There are a limited number of studies dealing with injection therapy in CPSP treatment in the literature. These studies argue that the principles of multimodal therapies combining injection and physical therapy were superior to the unimodal ones [31,32]. In such a study, Núñez-Cortés et al [32] achieved clinically significant improvements in pain, range of motion, function, and myofascial trigger points in TKA patients who had dry needling treatment combined with therapeutic exercises. In parallel with the literature, we adopted the principle of multimodal therapy in the present study. VAS and WOMAC scores of the patients to which this principle was applied were significantly better than those of the group for which this principle was not applied (P<0.001). CPSP rate (significant pain [>40 mm]) of the patients who had PIT treatment dropped to one-third of the CPSP rate of the patients who did not (6.4 vs 20.6%).
Hilton’s law states that, as a result of embryological development, the joint, the muscles that move the joint, and the overlying skin share the same nerve supply [33]. According to this theory, injury of the superficial nerves, including surgical injury, can affect deeper structures. Somatosensory small fibers can be trapped, subjected to friction, and traumatized in the skin and fascial layers around muscles, ligaments, tendons, and joints [34]. The associated ischemia may cause an oxygen-glucose deprivation injury [35]. When C fibers run out of energy they depolarize and start to discharge. MacIver and Tanelian studied the peptidergic C fiber reaction to ischemia in 1992 and found a 652% increase of C fiber firing in response to hypoglycemia [36]. It is proposed that hypoglycemia-induced C fiber firing causes TRPV1 voltage gating. This in turn releases CGRP and SP, triggering neurogenic inflammation with pain and swelling of the nerve trunk. PIT injections have been successfully used for chronic and recurrent pain. The injections target the perineural area, reducing pain and swelling of nerve trunks and restoring nerve function, relieving pain, and improving movement. It has been proposed that the instant analgesic result of 5% dextrose is due to an effect on glucose-sensitive tandem pore potassium channels restoring repolarization [37]. In the present study, we palpated the cutaneous nerves along their course to mark tender nerve entrapments in CCI points. We injected 5% dextrose subcutaneously in all CCIs and tender points, providing significant reduction of pain scores and improved function compared with the control.

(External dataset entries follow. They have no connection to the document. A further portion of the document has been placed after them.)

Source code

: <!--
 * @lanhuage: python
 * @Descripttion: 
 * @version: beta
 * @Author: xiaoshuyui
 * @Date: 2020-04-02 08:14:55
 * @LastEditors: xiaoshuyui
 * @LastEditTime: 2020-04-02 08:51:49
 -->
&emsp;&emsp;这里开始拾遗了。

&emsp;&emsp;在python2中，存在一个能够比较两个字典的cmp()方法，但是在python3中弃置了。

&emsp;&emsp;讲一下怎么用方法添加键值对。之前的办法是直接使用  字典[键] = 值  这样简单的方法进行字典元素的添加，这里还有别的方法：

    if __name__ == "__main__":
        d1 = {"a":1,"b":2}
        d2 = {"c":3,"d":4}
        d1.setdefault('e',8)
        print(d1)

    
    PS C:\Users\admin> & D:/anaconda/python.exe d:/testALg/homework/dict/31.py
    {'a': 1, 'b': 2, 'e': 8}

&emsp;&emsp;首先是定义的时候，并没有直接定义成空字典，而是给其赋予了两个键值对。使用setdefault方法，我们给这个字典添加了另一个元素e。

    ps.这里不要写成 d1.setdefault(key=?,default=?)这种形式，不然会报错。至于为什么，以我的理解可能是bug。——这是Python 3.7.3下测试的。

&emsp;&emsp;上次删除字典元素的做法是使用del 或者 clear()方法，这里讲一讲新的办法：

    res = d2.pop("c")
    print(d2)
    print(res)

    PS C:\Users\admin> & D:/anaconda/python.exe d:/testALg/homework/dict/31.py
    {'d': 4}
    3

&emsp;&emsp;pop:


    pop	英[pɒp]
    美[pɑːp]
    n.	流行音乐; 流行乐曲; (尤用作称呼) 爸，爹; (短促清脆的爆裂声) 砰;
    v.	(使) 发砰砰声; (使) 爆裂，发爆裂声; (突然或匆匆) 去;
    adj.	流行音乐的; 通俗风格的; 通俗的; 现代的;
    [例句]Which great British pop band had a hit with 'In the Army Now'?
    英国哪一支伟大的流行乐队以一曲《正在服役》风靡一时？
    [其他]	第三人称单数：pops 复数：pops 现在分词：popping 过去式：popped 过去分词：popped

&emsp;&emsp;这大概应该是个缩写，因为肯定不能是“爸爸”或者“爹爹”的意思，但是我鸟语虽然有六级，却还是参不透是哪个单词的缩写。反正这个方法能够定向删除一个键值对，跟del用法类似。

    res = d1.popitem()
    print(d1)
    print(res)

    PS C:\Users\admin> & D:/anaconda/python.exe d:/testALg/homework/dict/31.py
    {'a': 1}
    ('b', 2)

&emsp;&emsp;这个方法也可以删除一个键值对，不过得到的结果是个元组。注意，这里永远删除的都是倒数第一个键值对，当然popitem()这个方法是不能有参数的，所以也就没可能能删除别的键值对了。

PIT has not been used before for CPSP. However, it was used for similar indications. First, Lyftogt used PIT with dextrose for the treatment of 300 patients with Achilles tendinopathy and achieved considerable pain control in these patients [20]. Abu-Zaid et al [38] used perineural injections for severe and moderate knee osteoarthritis in comparison with therapeutic continuous ultrasound and found that physical function, pain, ambulation, disability, and psychological status of the patients were better in perineural groups. Thor et al [39] treated 3 patients with complex regional pain syndrome (a patient with anterior talofibular ligament injury, a patient with shoulder injury, and a patient with a sustained traumatic amputation of fifth and fourth distal interphalangeal joints). All these patients benefited from the treatment and were able to actively participate in therapy and all of their symptoms were healed. In the present study, pain and functional scores of all patients in the PIT treatment group were better compared with those in the no-PIT treatment group. We believe that this therapeutic method holds promise to be more effective in patients with similar indications.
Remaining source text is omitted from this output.